It has recently come to light that the Senate Standing Committee on Internal Economy, Budgets, and Administration has constituted a three-member subcommittee to explore whether the living allowance expenses of several senators are legitimate. However, if the problem appears to be widespread, then it will be more than a question of whether a few tens of thousands of dollars need to be returned—it will be a question of whether several senators hold legitimate seats.
Section 23(5) of the Constitution Act, 1867 requires that each member of the Senate "be resident in the Province for which he is appointed." The Honourable Senator Mike Duffy (Prince Edward Island) recently agreed to pay back his living allowances for what he had identified as his "second home" in Ottawa, because it was revealed to be in all material respects his primary residence. This is more than a question of whether the honourable senator claimed public funds inappropriately; it is moreso a question of whether, if he is not primarily resident in Prince Edward Island, he is constitutionally entitled to sit as a senator in the Upper House to start with.
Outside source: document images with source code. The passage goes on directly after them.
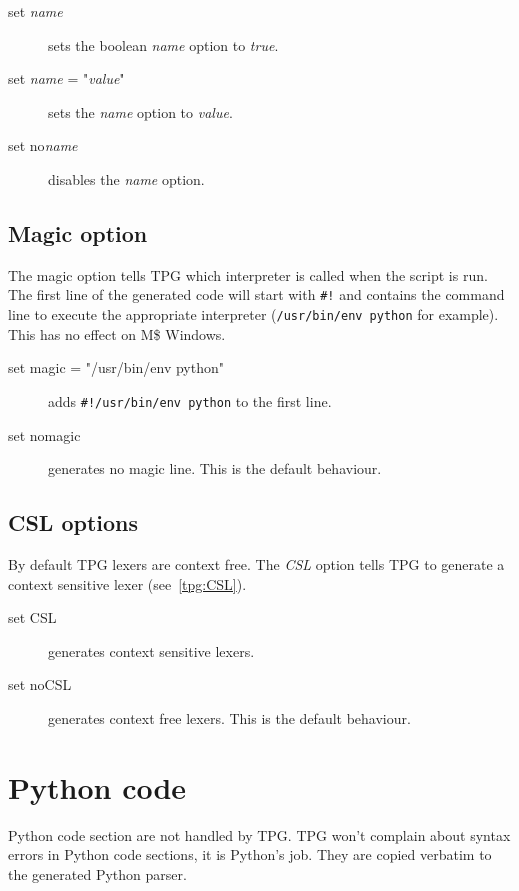 \begin{description}
	\item [set \emph{name}] sets the boolean \emph{name} option to \emph{true}.
	\item [set \emph{name} = "\emph{value}"] sets the \emph{name} option to \emph{value}.
	\item [set no\emph{name}] disables the \emph{name} option.
\end{description}

\subsection{Magic option}

The magic option tells TPG which interpreter is called when the script is run.
The first line of the generated code will start with \verb$#!$ and contains the command line to execute the appropriate interpreter (\verb$/usr/bin/env python$ for example).
This has no effect on M\$ Windows.

\begin{description}
	\item [set magic = "/usr/bin/env python"] adds \verb$#!/usr/bin/env python$ to the first line.
	\item [set nomagic] generates no magic line. This is the default behaviour.
\end{description}

\subsection{CSL options}									\label{grammar:CSL}

By default TPG lexers are context free.
The \emph{CSL} option tells TPG to generate a context sensitive lexer (see~\ref{tpg:CSL}).

\begin{description}
	\item [set CSL] generates context sensitive lexers.
	\item [set noCSL] generates context free lexers. This is the default behaviour.
\end{description}

\section{Python code}										\label{grammar:code}

Python code section are not handled by TPG.
TPG won't complain about syntax errors in Python code sections, it is Python's job.
They are copied verbatim to the generated Python parser.

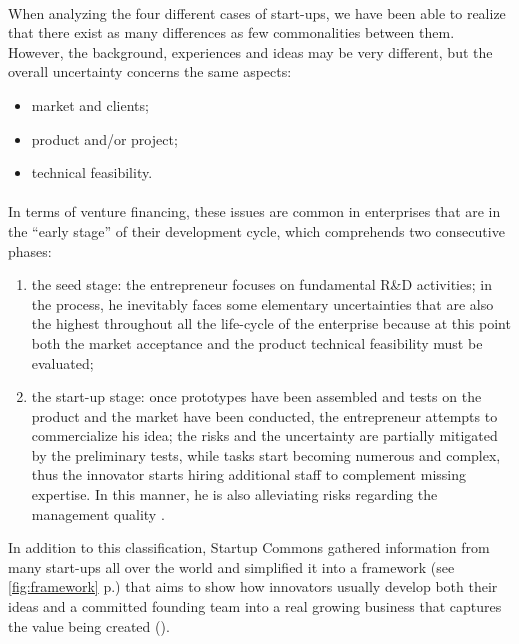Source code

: \documentclass[twoside]{report}
\begin{document}
\paragraph{}
When analyzing the four different cases of start-ups, we have been able to realize that there exist as many differences as few commonalities between them. However, the background, experiences and ideas may be very different, but the overall uncertainty concerns the same aspects:
\begin{itemize}
\item market and clients;
\item product and/or project;
\item technical feasibility.
\end{itemize}
\paragraph{}
In terms of venture financing, these issues are common in enterprises that are in the “early stage” of their development cycle, which comprehends two consecutive phases: 
\begin{enumerate}
\item the seed stage: the entrepreneur focuses on fundamental R\&D activities; in the process, he inevitably faces some elementary uncertainties that are also the highest throughout all the life-cycle of the enterprise because at this point both the market acceptance and the product technical feasibility must be evaluated;
\item the start-up stage: once prototypes have been assembled and tests on the product and the market have been conducted, the entrepreneur attempts to commercialize his idea; the risks and the uncertainty are partially mitigated by the preliminary tests, while tasks start becoming numerous and complex, thus the innovator starts hiring additional staff to complement missing expertise. In this manner, he is also alleviating risks regarding the management quality \cite{eckermann_venture_2006}.
\end{enumerate}
In addition to this classification, Startup Commons gathered information from many start-ups all over the world and simplified it into a framework (see \ref{fig:framework} p.\pageref{fig:framework}) that aims to show how innovators usually develop both their ideas and a committed founding team into a real growing business that captures the value being created (\cite{startup_commons_startup_2015}).
\end{document}

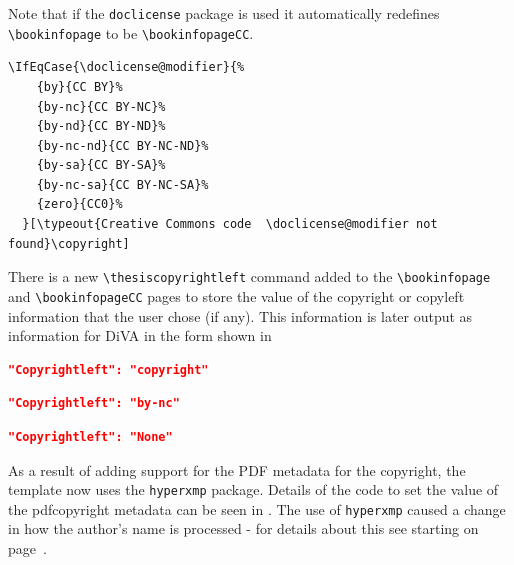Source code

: Note that if the \texttt{doclicense} package is used it automatically redefines \texttt{\textbackslash bookinfopage} to be \texttt{\textbackslash bookinfopageCC}.

\begin{lstlisting}[language={[LaTeX]TeX}, caption={Case statement in \textbackslash bookinfopageCC}, label=lst:bookinfopageCCcaseSTMT]
  \IfEqCase{\doclicense@modifier}{%
    {by}{CC BY}%
    {by-nc}{CC BY-NC}%
    {by-nd}{CC BY-ND}%
    {by-nc-nd}{CC BY-NC-ND}%
    {by-sa}{CC BY-SA}%
    {by-nc-sa}{CC BY-NC-SA}%
    {zero}{CC0}%
  }[\typeout{Creative Commons code  \doclicense@modifier not found}\copyright]
\end{lstlisting}

There is a new \texttt{\textbackslash thesiscopyrightleft} command added to the \texttt{\textbackslash bookinfopage} and \texttt{\textbackslash bookinfopageCC} pages to store the value of the copyright or copyleft information that the user chose (if any). This information is later output as information for DiVA in the form shown in 
\begin{lstlisting}[language=json, caption={If the user chose to have a copyright on the bookinfo page}, label=lst:bookinfoCopyrightselected]
"Copyrightleft": "copyright"
\end{lstlisting}

\begin{lstlisting}[language=json, caption={If the user chose to have a CC BY-NC license on the bookinfo page}, label=lst:bookinfoCopyleftselected]
"Copyrightleft": "by-nc"
\end{lstlisting}

\begin{lstlisting}[language=json, caption={If the user chose \textbf{not} to have a bookinfo page}, label=lst:bookinfoNoneselected]
"Copyrightleft": "None"
\end{lstlisting}

As a result of adding support for the PDF metadata for the copyright, the template now uses the \texttt{hyperxmp} package. Details of the code to set the value of the pdfcopyright metadata can be seen in .
The use of \texttt{hyperxmp} caused a change in how the author's name is processed - for details about this see  starting on page~\pageref{sec:addingKeywordsAndMetaDataToPDF}.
In the event that several senators are found by the internal economy committee to not fulfill the provincial residency requirements, then the Senate could be put in a position where it is required to exercise its section 33 authority under the Constitution Act, 1867, to declare several senators to be "not qualified" and to thereby expel them from the Upper House of Parliament.
This investigation will be conducted over the next several years by The Honourable Senator Elizabeth Marshall Q.C. (Newfoundland and Labrador), the Whip for Her Majesty's Government; The Honourable Senator Gerald Comeau (Nova Scotia); and The Honourable Senator Larry Campbell (British Columbia). The chairperson of the three-person subcommittee, Senator Marshall, previously served as the Auditor General of Newfoundland and Labrador.